I'm looking to join a group, or perhaps even start one if need be. I know D&D 3.5 is pretty much the system of choice on this board, but I am also open to other systems such as GURPS, Savage Worlds, or HARP. I'm even willing to run an Eberron campaign eventually, though not right away. I live in Manassas but am relatively close to Fairfax and Chantilly.

As far as times go, Saturdays and Sundays are really not good for me. Fridays are the best, though not every Friday.

Just reply to this post if you're interested.

Thanks.


----------



## Cyronax (Jun 29, 2007)

Hi Hammerforge,

I'm putting together a new group in Alexandria that will probably play on Saturdays 2-3 times a month, in case you happen to find your Saturdays free ever (though you said they were not ..... oh well). It'll be a 3.5 D&D game in a somewhat generic Greyhawk/Mystara type world, but it will also have lots of new stuff as well. 

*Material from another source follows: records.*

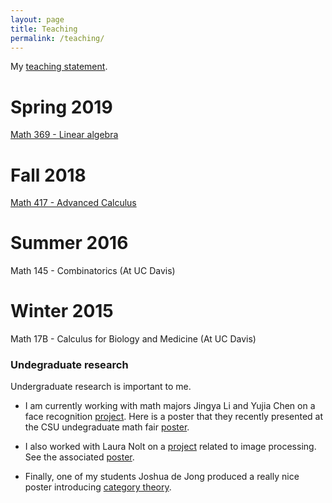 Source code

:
 ```yaml
---
layout: page
title: Teaching
permalink: /teaching/
---
```


My [teaching statement](Teaching_statement_2018.pdf).

# Spring 2019

[Math 369 - Linear algebra](math369spring2019.html)

# Fall 2018

[Math 417 - Advanced Calculus](math417fall2018.html)

# Summer 2016

Math 145 - Combinatorics (At UC Davis)

# Winter 2015

Math 17B - Calculus for Biology and Medicine (At UC Davis)

### Undegraduate research

Undergraduate research is important to me. 

- I am currently working with math majors Jingya Li and Yujia Chen on a face recognition [project](https://github.com/hkvinge/CSU-low-res-face-recognition). 
Here is a poster that they recently presented at the CSU undegraduate math fair [poster](face_recognition.pdf). 

- I also worked with Laura Nolt on a [project](https://github.com/lauranolt1/Image-Reconstruction) related to image processing.
See the associated [poster](Image_reconstruction_project.pdf).

- Finally, one of my students Joshua de Jong produced a really nice poster introducing [category theory](Poster_deJong.pdf).
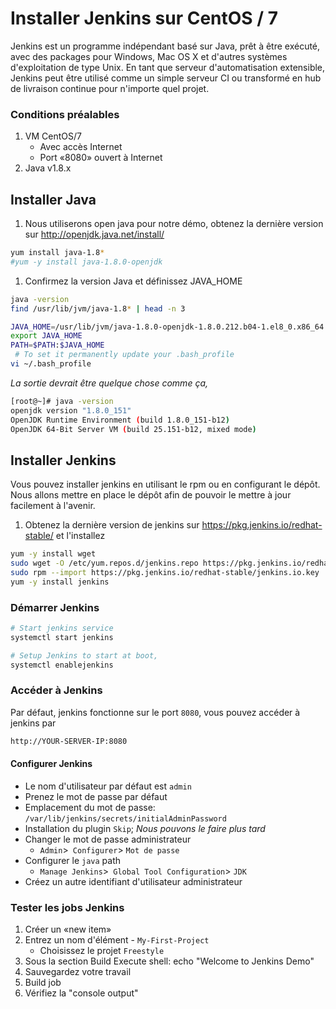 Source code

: # Installer Jenkins sur CentOS / 7
Jenkins est un programme indépendant basé sur Java, prêt à être exécuté, avec des packages pour Windows, Mac OS X et d'autres systèmes d'exploitation de type Unix.
En tant que serveur d'automatisation extensible, Jenkins peut être utilisé comme un simple serveur CI ou transformé en hub de livraison continue pour n'importe quel projet.


### Conditions préalables
1. VM CentOS/7
   - Avec accès Internet
   - Port «8080» ouvert à Internet
1. Java v1.8.x

## Installer Java
1. Nous utiliserons open java pour notre démo, obtenez la dernière version sur http://openjdk.java.net/install/
```sh
yum install java-1.8*
#yum -y install java-1.8.0-openjdk
```

1. Confirmez la version Java et définissez  JAVA_HOME
```sh
java -version
find /usr/lib/jvm/java-1.8* | head -n 3

JAVA_HOME=/usr/lib/jvm/java-1.8.0-openjdk-1.8.0.212.b04-1.el8_0.x86_64
export JAVA_HOME
PATH=$PATH:$JAVA_HOME
 # To set it permanently update your .bash_profile
vi ~/.bash_profile
```
*La sortie devrait être quelque chose comme ça,*
```sh
[root@~]# java -version
openjdk version "1.8.0_151"
OpenJDK Runtime Environment (build 1.8.0_151-b12)
OpenJDK 64-Bit Server VM (build 25.151-b12, mixed mode)
```

## Installer Jenkins
Vous pouvez installer jenkins en utilisant le rpm ou en configurant le dépôt. Nous allons mettre en place le dépôt afin de pouvoir le mettre à jour facilement à l'avenir.
1. Obtenez la dernière version de jenkins sur https://pkg.jenkins.io/redhat-stable/ et l'installez
```sh
yum -y install wget
sudo wget -O /etc/yum.repos.d/jenkins.repo https://pkg.jenkins.io/redhat-stable/jenkins.repo
sudo rpm --import https://pkg.jenkins.io/redhat-stable/jenkins.io.key
yum -y install jenkins
```
### Démarrer Jenkins
```sh
# Start jenkins service
systemctl start jenkins

# Setup Jenkins to start at boot,
systemctl enablejenkins
```

### Accéder à Jenkins
Par défaut, jenkins fonctionne sur le port `8080`, vous pouvez accéder à jenkins par
```sh
http://YOUR-SERVER-IP:8080
```  
#### Configurer Jenkins
- Le nom d'utilisateur par défaut est `admin`
- Prenez le mot de passe par défaut
- Emplacement du mot de passe: `/var/lib/jenkins/secrets/initialAdminPassword`
- Installation du plugin `Skip`; _Nous pouvons le faire plus tard_
- Changer le mot de passe administrateur
   - `Admin`>` Configurer`> `Mot de passe`
- Configurer le `java` path
  - `Manage Jenkins`>` Global Tool Configuration`> `JDK`
- Créez un autre identifiant d'utilisateur administrateur

### Tester les jobs Jenkins
1. Créer un «new item»
1. Entrez un nom d'élément - `My-First-Project`
   - Choisissez le projet `Freestyle`
1. Sous la section Build
   Execute shell: echo "Welcome to Jenkins Demo"
1. Sauvegardez votre travail
1. Build job
1. Vérifiez la "console output"
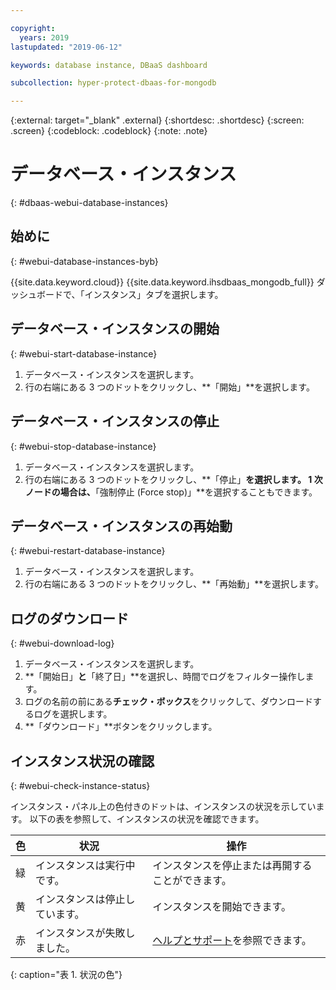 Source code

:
 ```yaml
---

copyright:
  years: 2019
lastupdated: "2019-06-12"

keywords: database instance, DBaaS dashboard

subcollection: hyper-protect-dbaas-for-mongodb

---
```


{:external: target="_blank" .external}
{:shortdesc: .shortdesc}
{:screen: .screen}
{:codeblock: .codeblock}
{:note: .note}


# データベース・インスタンス
{: #dbaas-webui-database-instances}

## 始めに
{: #webui-database-instances-byb}

{{site.data.keyword.cloud}} {{site.data.keyword.ihsdbaas_mongodb_full}} ダッシュボードで、「インスタンス」タブを選択します。

## データベース・インスタンスの開始
{: #webui-start-database-instance}

1. データベース・インスタンスを選択します。
2. 行の右端にある 3 つのドットをクリックし、**「開始」**を選択します。

## データベース・インスタンスの停止
{: #webui-stop-database-instance}

1. データベース・インスタンスを選択します。
2. 行の右端にある 3 つのドットをクリックし、**「停止」**を選択します。 1 次ノードの場合は、**「強制停止 (Force stop)」**を選択することもできます。

## データベース・インスタンスの再始動
{: #webui-restart-database-instance}

1. データベース・インスタンスを選択します。
2. 行の右端にある 3 つのドットをクリックし、**「再始動」**を選択します。

## ログのダウンロード
{: #webui-download-log}

1. データベース・インスタンスを選択します。
2. **「開始日」**と**「終了日」**を選択し、時間でログをフィルター操作します。
3. ログの名前の前にある**チェック・ボックス**をクリックして、ダウンロードするログを選択します。
4. **「ダウンロード」**ボタンをクリックします。

## インスタンス状況の確認
{: #webui-check-instance-status}

インスタンス・パネル上の色付きのドットは、インスタンスの状況を示しています。 以下の表を参照して、インスタンスの状況を確認できます。

|色|状況|操作|
|-----|------|------|
|緑|インスタンスは実行中です。|インスタンスを停止または再開することができます。|
|黄|インスタンスは停止しています。|インスタンスを開始できます。|
|赤|インスタンスが失敗しました。|[ヘルプとサポート](/docs/services/hyper-protect-dbaas-for-mongodb?topic=hyper-protect-dbaas-for-mongodb-getting-help-and-support)を参照できます。|
{: caption="表 1. 状況の色"}
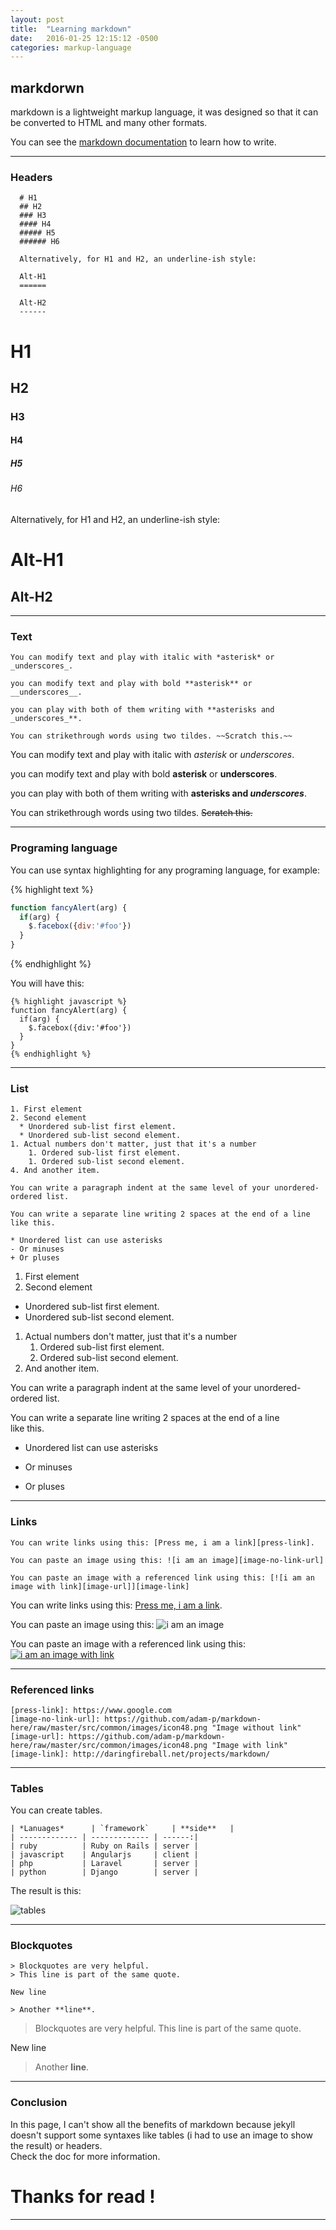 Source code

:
 ```yaml
---
layout: post
title:  "Learning markdown"
date:   2016-01-25 12:15:12 -0500
categories: markup-language
---
```

## markdorwn

markdown is a lightweight markup language, it was designed so that it can be converted to HTML and many other formats.

You can see the [markdown documentation][md-doc] to learn how to write.

------

### Headers

      # H1
      ## H2
      ### H3
      #### H4
      ##### H5
      ###### H6

      Alternatively, for H1 and H2, an underline-ish style:

      Alt-H1
      ======

      Alt-H2
      ------


# H1
## H2
### H3
#### H4
##### H5
###### H6

Alternatively, for H1 and H2, an underline-ish style:

Alt-H1
======

Alt-H2
------

------

### Text

    You can modify text and play with italic with *asterisk* or _underscores_.

    you can modify text and play with bold **asterisk** or __underscores__.

    you can play with both of them writing with **asterisks and _underscores_**.

    You can strikethrough words using two tildes. ~~Scratch this.~~

You can modify text and play with italic with *asterisk* or _underscores_.

you can modify text and play with bold **asterisk** or __underscores__.

you can play with both of them writing with **asterisks and _underscores_**.

You can strikethrough words using two tildes. ~~Scratch this.~~

------

### Programing language

You can use syntax highlighting for any programing language, for example:

{% highlight text %}
  ```javascript
  function fancyAlert(arg) {
    if(arg) {
      $.facebox({div:'#foo'})
    }
  }
  ```
{% endhighlight %}

You will have this:
 
    {% highlight javascript %}
    function fancyAlert(arg) {
      if(arg) {
        $.facebox({div:'#foo'})
      }
    }
    {% endhighlight %}

------

### List

    1. First element
    2. Second element
      * Unordered sub-list first element. 
      * Unordered sub-list second element.
    1. Actual numbers don't matter, just that it's a number
        1. Ordered sub-list first element.
        1. Ordered sub-list second element.
    4. And another item.

    You can write a paragraph indent at the same level of your unordered-ordered list.

    You can write a separate line writing 2 spaces at the end of a line  
    like this.

    * Unordered list can use asterisks
    - Or minuses
    + Or pluses

1. First element
2. Second element
  * Unordered sub-list first element. 
  * Unordered sub-list second element.
1. Actual numbers don't matter, just that it's a number
    1. Ordered sub-list first element.
    1. Ordered sub-list second element.
4. And another item.

You can write a paragraph indent at the same level of your unordered-ordered list.

You can write a separate line writing 2 spaces at the end of a line  
like this.

* Unordered list can use asterisks
- Or minuses
+ Or pluses

------

### Links

    You can write links using this: [Press me, i am a link][press-link].

    You can paste an image using this: ![i am an image][image-no-link-url]

    You can paste an image with a referenced link using this: [![i am an image with link][image-url]][image-link]

You can write links using this: [Press me, i am a link][press-link].

You can paste an image using this: ![i am an image][image-no-link-url]

You can paste an image with a referenced link using this: [![i am an image with link][image-url]][image-link]

------

### Referenced links

    [press-link]: https://www.google.com
    [image-no-link-url]: https://github.com/adam-p/markdown-here/raw/master/src/common/images/icon48.png "Image without link"
    [image-url]: https://github.com/adam-p/markdown-here/raw/master/src/common/images/icon48.png "Image with link"
    [image-link]: http://daringfireball.net/projects/markdown/

------

### Tables

You can create tables.

    | *Lanuages*      | `framework`     | **side**   |
    | ------------- | ------------- | ------:|
    | ruby          | Ruby on Rails | server |
    | javascript    | Angularjs     | client |
    | php           | Laravel       | server |
    | python        | Django        | server |

The result is this:

![tables](/assets/files/tables.png)

------

### Blockquotes

    > Blockquotes are very helpful.
    > This line is part of the same quote.

    New line

    > Another **line**.

> Blockquotes are very helpful.
> This line is part of the same quote.

New line

> Another **line**.

------

### Conclusion

In this page, I can't show all the benefits of markdown because jekyll doesn't support some syntaxes like tables (i had to use an image to show the result) or headers.  
Check the doc for more information.  

# Thanks for read !

------

[md-doc]: https://github.com/adam-p/markdown-here/wiki/Markdown-Cheatsheet
[press-link]: https://www.google.com
[image-no-link-url]: https://github.com/adam-p/markdown-here/raw/master/src/common/images/icon48.png "Image without link"
[image-url]: https://github.com/adam-p/markdown-here/raw/master/src/common/images/icon48.png "Image with link"
[image-link]: http://daringfireball.net/projects/markdown/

Shoot me a PM if you'd like to hear more. 

C.I.D.


----------



## Hammerforge (Jun 29, 2007)

Cyronax said:
			
		

> Hi Hammerforge,
> 
> I'm putting together a new group in Alexandria that will probably play on Saturdays 2-3 times a month, in case you happen to find your Saturdays free ever (though you said they were not ..... oh well). It'll be a 3.5 D&D game in a somewhat generic Greyhawk/Mystara type world, but it will also have lots of new stuff as well.
> 
> ...




Sounds tempting, but I honestly couldn't make it on very many Saturdays. Gaming on a Saturday would be the exception rather than the norm, unless it happened early (like noon to 6 p.m. or something like that).


----------